#### DATASET ENTRIES:
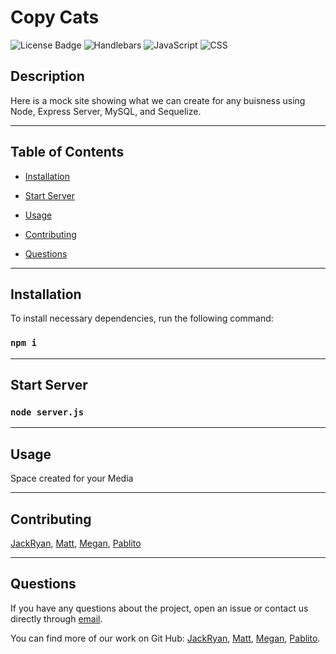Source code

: 
  # Copy Cats
  ![License Badge](https://img.shields.io/badge/License-MIT-blue) ![Handlebars](https://img.shields.io/badge/Handlebars-70.8%25-orange) ![JavaScript](https://img.shields.io/badge/JavaScript-19.3%25-yellow) ![CSS](https://img.shields.io/badge/CSS-9.9%25-purple)
  
  ## Description

  Here is a mock site showing what we can create for any buisness using Node, Express Server, MySQL, and Sequelize.


---
  ## Table of Contents
  
  * [Installation](#Installastion)

  * [Start Server](#start&nbsp;server)

  * [Usage](#usage)

  * [Contributing](#contributing)

  * [Questions](#questions)


---
  ## Installation

  To install necessary dependencies, run the following command:
  
  ### ```npm i```


---  
  ## Start Server

  ### ```node server.js```

---
  ## Usage
 
  Space created for your Media



---  
  ## Contributing

  
  [JackRyan](https://github.com/JackRyanSmith), [Matt](https://github.com/mx6), [Megan](https://github.com/mslee001), [Pablito](https://github.com/pabloivanjuarez)

  
---  
  ## Questions
  
  If you have any questions about the project, open an issue or contact us directly through [email](mailto:weekdaypablo@gmail.com).

  You can find more of our work on Git Hub: 
  [JackRyan](https://github.com/JackRyanSmith), [Matt](https://github.com/mx6), [Megan](https://github.com/mslee001), [Pablito](https://github.com/pabloivanjuarez).

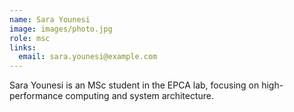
 ```yaml
---
name: Sara Younesi
image: images/photo.jpg
role: msc
links:
  email: sara.younesi@example.com
---
```


Sara Younesi is an MSc student in the EPCA lab, focusing on high-performance computing and system architecture. 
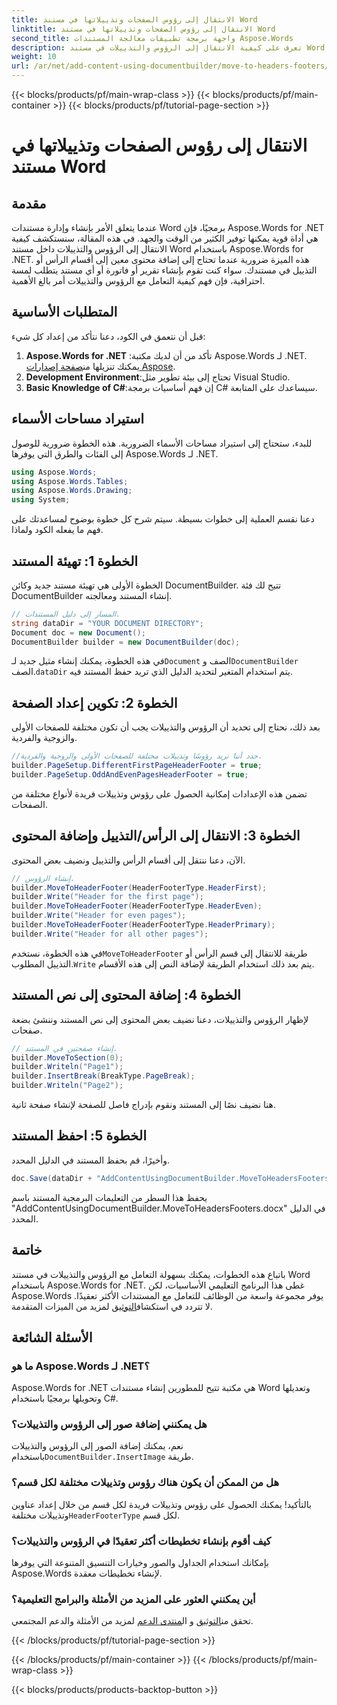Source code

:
```yaml
---
title: الانتقال إلى رؤوس الصفحات وتذييلاتها في مستند Word
linktitle: الانتقال إلى رؤوس الصفحات وتذييلاتها في مستند Word
second_title: واجهة برمجة تطبيقات معالجة المستندات Aspose.Words
description: تعرف على كيفية الانتقال إلى الرؤوس والتذييلات في مستند Word باستخدام Aspose.Words for .NET من خلال دليلنا خطوة بخطوة. عزز مهاراتك في إنشاء المستندات.
weight: 10
url: /ar/net/add-content-using-documentbuilder/move-to-headers-footers/
---
```


{{< blocks/products/pf/main-wrap-class >}}
{{< blocks/products/pf/main-container >}}
{{< blocks/products/pf/tutorial-page-section >}}

# الانتقال إلى رؤوس الصفحات وتذييلاتها في مستند Word

## مقدمة

عندما يتعلق الأمر بإنشاء وإدارة مستندات Word برمجيًا، فإن Aspose.Words for .NET هي أداة قوية يمكنها توفير الكثير من الوقت والجهد. في هذه المقالة، سنستكشف كيفية الانتقال إلى الرؤوس والتذييلات داخل مستند Word باستخدام Aspose.Words for .NET. هذه الميزة ضرورية عندما تحتاج إلى إضافة محتوى معين إلى أقسام الرأس أو التذييل في مستندك. سواء كنت تقوم بإنشاء تقرير أو فاتورة أو أي مستند يتطلب لمسة احترافية، فإن فهم كيفية التعامل مع الرؤوس والتذييلات أمر بالغ الأهمية.

## المتطلبات الأساسية

قبل أن نتعمق في الكود، دعنا نتأكد من إعداد كل شيء:

1. **Aspose.Words for .NET** :تأكد من أن لديك مكتبة Aspose.Words لـ .NET. يمكنك تنزيلها من[صفحة إصدارات Aspose](https://releases.aspose.com/words/net/).
2. **Development Environment**:تحتاج إلى بيئة تطوير مثل Visual Studio.
3. **Basic Knowledge of C#**:إن فهم أساسيات برمجة C# سيساعدك على المتابعة.

## استيراد مساحات الأسماء

للبدء، ستحتاج إلى استيراد مساحات الأسماء الضرورية. هذه الخطوة ضرورية للوصول إلى الفئات والطرق التي يوفرها Aspose.Words لـ .NET.

```csharp
using Aspose.Words;
using Aspose.Words.Tables;
using Aspose.Words.Drawing;
using System;
```

دعنا نقسم العملية إلى خطوات بسيطة. سيتم شرح كل خطوة بوضوح لمساعدتك على فهم ما يفعله الكود ولماذا.

## الخطوة 1: تهيئة المستند

الخطوة الأولى هي تهيئة مستند جديد وكائن DocumentBuilder. تتيح لك فئة DocumentBuilder إنشاء المستند ومعالجته.

```csharp
// المسار إلى دليل المستندات.
string dataDir = "YOUR DOCUMENT DIRECTORY";
Document doc = new Document();
DocumentBuilder builder = new DocumentBuilder(doc);
```

 في هذه الخطوة، يمكنك إنشاء مثيل جديد لـ`Document` الصف و`DocumentBuilder` الصف.`dataDir` يتم استخدام المتغير لتحديد الدليل الذي تريد حفظ المستند فيه.

## الخطوة 2: تكوين إعداد الصفحة

بعد ذلك، نحتاج إلى تحديد أن الرؤوس والتذييلات يجب أن تكون مختلفة للصفحات الأولى والزوجية والفردية.

```csharp
//حدد أننا نريد رؤوسًا وتذييلات مختلفة للصفحات الأولى والزوجية والفردية.
builder.PageSetup.DifferentFirstPageHeaderFooter = true;
builder.PageSetup.OddAndEvenPagesHeaderFooter = true;
```

تضمن هذه الإعدادات إمكانية الحصول على رؤوس وتذييلات فريدة لأنواع مختلفة من الصفحات.

## الخطوة 3: الانتقال إلى الرأس/التذييل وإضافة المحتوى

الآن، دعنا ننتقل إلى أقسام الرأس والتذييل ونضيف بعض المحتوى.

```csharp
// إنشاء الرؤوس.
builder.MoveToHeaderFooter(HeaderFooterType.HeaderFirst);
builder.Write("Header for the first page");
builder.MoveToHeaderFooter(HeaderFooterType.HeaderEven);
builder.Write("Header for even pages");
builder.MoveToHeaderFooter(HeaderFooterType.HeaderPrimary);
builder.Write("Header for all other pages");
```

 في هذه الخطوة، نستخدم`MoveToHeaderFooter` طريقة للانتقال إلى قسم الرأس أو التذييل المطلوب.`Write` يتم بعد ذلك استخدام الطريقة لإضافة النص إلى هذه الأقسام.

## الخطوة 4: إضافة المحتوى إلى نص المستند

لإظهار الرؤوس والتذييلات، دعنا نضيف بعض المحتوى إلى نص المستند وننشئ بضعة صفحات.

```csharp
// إنشاء صفحتين في المستند.
builder.MoveToSection(0);
builder.Writeln("Page1");
builder.InsertBreak(BreakType.PageBreak);
builder.Writeln("Page2");
```

هنا نضيف نصًا إلى المستند ونقوم بإدراج فاصل للصفحة لإنشاء صفحة ثانية.

## الخطوة 5: احفظ المستند

وأخيرًا، قم بحفظ المستند في الدليل المحدد.

```csharp
doc.Save(dataDir + "AddContentUsingDocumentBuilder.MoveToHeadersFooters.docx");
```

يحفظ هذا السطر من التعليمات البرمجية المستند باسم "AddContentUsingDocumentBuilder.MoveToHeadersFooters.docx" في الدليل المحدد.

## خاتمة

 باتباع هذه الخطوات، يمكنك بسهولة التعامل مع الرؤوس والتذييلات في مستند Word باستخدام Aspose.Words for .NET. غطى هذا البرنامج التعليمي الأساسيات، لكن Aspose.Words يوفر مجموعة واسعة من الوظائف للتعامل مع المستندات الأكثر تعقيدًا. لا تتردد في استكشاف[التوثيق](https://reference.aspose.com/words/net/) لمزيد من الميزات المتقدمة.

## الأسئلة الشائعة

### ما هو Aspose.Words لـ .NET؟
Aspose.Words for .NET هي مكتبة تتيح للمطورين إنشاء مستندات Word وتعديلها وتحويلها برمجيًا باستخدام C#.

### هل يمكنني إضافة صور إلى الرؤوس والتذييلات؟
 نعم، يمكنك إضافة الصور إلى الرؤوس والتذييلات باستخدام`DocumentBuilder.InsertImage` طريقة.

### هل من الممكن أن يكون هناك رؤوس وتذييلات مختلفة لكل قسم؟
 بالتأكيد! يمكنك الحصول على رؤوس وتذييلات فريدة لكل قسم من خلال إعداد عناوين وتذييلات مختلفة`HeaderFooterType` لكل قسم.

### كيف أقوم بإنشاء تخطيطات أكثر تعقيدًا في الرؤوس والتذييلات؟
بإمكانك استخدام الجداول والصور وخيارات التنسيق المتنوعة التي يوفرها Aspose.Words لإنشاء تخطيطات معقدة.

### أين يمكنني العثور على المزيد من الأمثلة والبرامج التعليمية؟
 تحقق من[التوثيق](https://reference.aspose.com/words/net/) و ال[منتدى الدعم](https://forum.aspose.com/c/words/8) لمزيد من الأمثلة والدعم المجتمعي.

{{< /blocks/products/pf/tutorial-page-section >}}

{{< /blocks/products/pf/main-container >}}
{{< /blocks/products/pf/main-wrap-class >}}

{{< blocks/products/products-backtop-button >}}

#### REQUIRED WORK:
A line qualifies when it holds the word "dataDir"; report all qualifying lines from the records above.

#### ANSWER AREA:
string dataDir = "YOUR DOCUMENT DIRECTORY";
 في هذه الخطوة، يمكنك إنشاء مثيل جديد لـ`Document` الصف و`DocumentBuilder` الصف.`dataDir` يتم استخدام المتغير لتحديد الدليل الذي تريد حفظ المستند فيه.
doc.Save(dataDir + "AddContentUsingDocumentBuilder.MoveToHeadersFooters.docx");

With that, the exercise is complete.